Coates Hire invests big as Australia booms
By Murray Pollok29 March 2011
Coates Hire will invest as much as A$450 million (€325 million) in the current financial year on its fleet and expects spending to be at similar levels for the next two years as it seeks to exploit the buoyant construction and natural resources sectors in Australia.
The company's chief executive officer, Leigh Ainsworth, told IRN at the Conexpo exhibition that Coates was expecting to grow its revenues by as much as 60% by mid-2013 from its low point during the financial crisis.
Over the three years fleet investment could reach more than A$1.35 billion (almost €1 billion).
"There's a lot of opportunity for everybody. It's a scale of construction activity that the country hasn't seen before", said Mr Ainsworth. He said projects valued at A$60 billion were currently underway and a further A$175 billion worth of projects are approved.
"We're experiencing the best market conditions since I started in November 2008", said Mr Ainsworth, "I think we have just about hit record levels again."
The fleet investment, which will be across all product sectors, will help the company grow its business in line with demand, and will expand and refresh the fleet after several previous years of low investment during the financial crisis.
Coates Hire's revenues went down between 15 and 20% from the peak conditions, but it is now rebounding quickly and expects the 60% growth to be achieved without making significant acquisitions.
"I don't think we would get the benefit [of major acquisitions]", said Mr Ainsworth, "If we have an interest it's more in specialist businesses with expert people." Power, pumping and shoring equipment were examples mentioned by Mr Ainsworth. Another specialist sector is aerial platforms, where Coates Hire is very strong, with over 8000 units in its fleet.

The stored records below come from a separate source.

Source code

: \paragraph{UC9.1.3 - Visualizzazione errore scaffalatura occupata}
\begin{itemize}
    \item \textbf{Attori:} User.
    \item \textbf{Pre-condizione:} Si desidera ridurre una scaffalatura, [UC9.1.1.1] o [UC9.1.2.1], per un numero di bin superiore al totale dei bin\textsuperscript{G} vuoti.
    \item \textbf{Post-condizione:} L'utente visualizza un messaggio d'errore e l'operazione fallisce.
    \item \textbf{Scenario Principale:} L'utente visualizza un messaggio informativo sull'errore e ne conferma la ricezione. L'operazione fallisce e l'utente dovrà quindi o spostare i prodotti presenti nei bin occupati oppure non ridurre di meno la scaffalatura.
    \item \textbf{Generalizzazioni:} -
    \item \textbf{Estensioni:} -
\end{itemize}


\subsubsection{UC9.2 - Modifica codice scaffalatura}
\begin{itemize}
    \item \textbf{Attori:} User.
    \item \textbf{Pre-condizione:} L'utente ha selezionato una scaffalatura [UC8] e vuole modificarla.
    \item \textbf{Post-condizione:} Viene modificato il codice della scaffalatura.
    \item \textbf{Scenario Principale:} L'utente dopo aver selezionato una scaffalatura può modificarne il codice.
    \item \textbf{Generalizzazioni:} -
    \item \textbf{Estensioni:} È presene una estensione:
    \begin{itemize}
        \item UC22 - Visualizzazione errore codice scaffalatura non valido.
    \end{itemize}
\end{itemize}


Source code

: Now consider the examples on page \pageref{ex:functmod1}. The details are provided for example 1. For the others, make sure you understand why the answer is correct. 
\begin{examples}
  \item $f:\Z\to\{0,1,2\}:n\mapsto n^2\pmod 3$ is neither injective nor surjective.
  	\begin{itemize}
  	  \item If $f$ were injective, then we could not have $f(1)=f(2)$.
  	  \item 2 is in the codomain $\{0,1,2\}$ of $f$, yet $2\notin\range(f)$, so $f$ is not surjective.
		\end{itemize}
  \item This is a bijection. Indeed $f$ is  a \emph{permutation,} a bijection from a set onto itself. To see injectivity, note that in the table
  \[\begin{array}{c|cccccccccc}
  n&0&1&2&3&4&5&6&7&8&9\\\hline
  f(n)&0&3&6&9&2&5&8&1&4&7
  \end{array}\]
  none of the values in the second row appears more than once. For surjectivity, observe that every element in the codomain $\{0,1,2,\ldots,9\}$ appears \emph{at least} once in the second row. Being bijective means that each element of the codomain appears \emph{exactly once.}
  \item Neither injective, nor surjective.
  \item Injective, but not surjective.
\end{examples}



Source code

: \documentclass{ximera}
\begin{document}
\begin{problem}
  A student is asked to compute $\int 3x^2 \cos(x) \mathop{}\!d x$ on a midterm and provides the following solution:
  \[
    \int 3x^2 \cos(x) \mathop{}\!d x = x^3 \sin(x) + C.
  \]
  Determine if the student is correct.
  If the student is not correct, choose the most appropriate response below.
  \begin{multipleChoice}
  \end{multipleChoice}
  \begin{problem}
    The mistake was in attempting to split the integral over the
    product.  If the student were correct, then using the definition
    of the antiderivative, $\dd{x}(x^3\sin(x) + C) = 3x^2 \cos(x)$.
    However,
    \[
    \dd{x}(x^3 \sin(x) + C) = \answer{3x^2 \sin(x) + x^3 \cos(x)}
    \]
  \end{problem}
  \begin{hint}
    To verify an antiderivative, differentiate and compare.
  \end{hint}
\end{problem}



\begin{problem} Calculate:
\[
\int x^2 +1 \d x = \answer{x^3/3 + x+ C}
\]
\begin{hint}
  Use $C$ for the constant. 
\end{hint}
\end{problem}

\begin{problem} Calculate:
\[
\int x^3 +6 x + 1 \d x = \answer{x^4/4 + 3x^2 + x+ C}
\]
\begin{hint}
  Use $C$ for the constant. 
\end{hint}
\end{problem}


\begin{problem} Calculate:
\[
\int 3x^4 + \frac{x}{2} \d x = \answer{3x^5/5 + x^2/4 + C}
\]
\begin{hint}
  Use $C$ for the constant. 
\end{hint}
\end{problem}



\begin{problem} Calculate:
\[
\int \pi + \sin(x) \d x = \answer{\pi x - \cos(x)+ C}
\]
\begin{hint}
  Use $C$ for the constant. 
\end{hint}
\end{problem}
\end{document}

The company also expects to add branches to its network, with around 10 new locations to be opened in the current financial year, several located at major natural resource sites.
One issue for the company is to get pricing back up to pre-crisis levels. Utilisation rates are good, said Mr Ainsworth, but pricing is down as much as 10-15% from peak levels, particularly in sectors such as compaction equipment and aerial platforms; "Pricing did go down, and I think it will be a hard road back."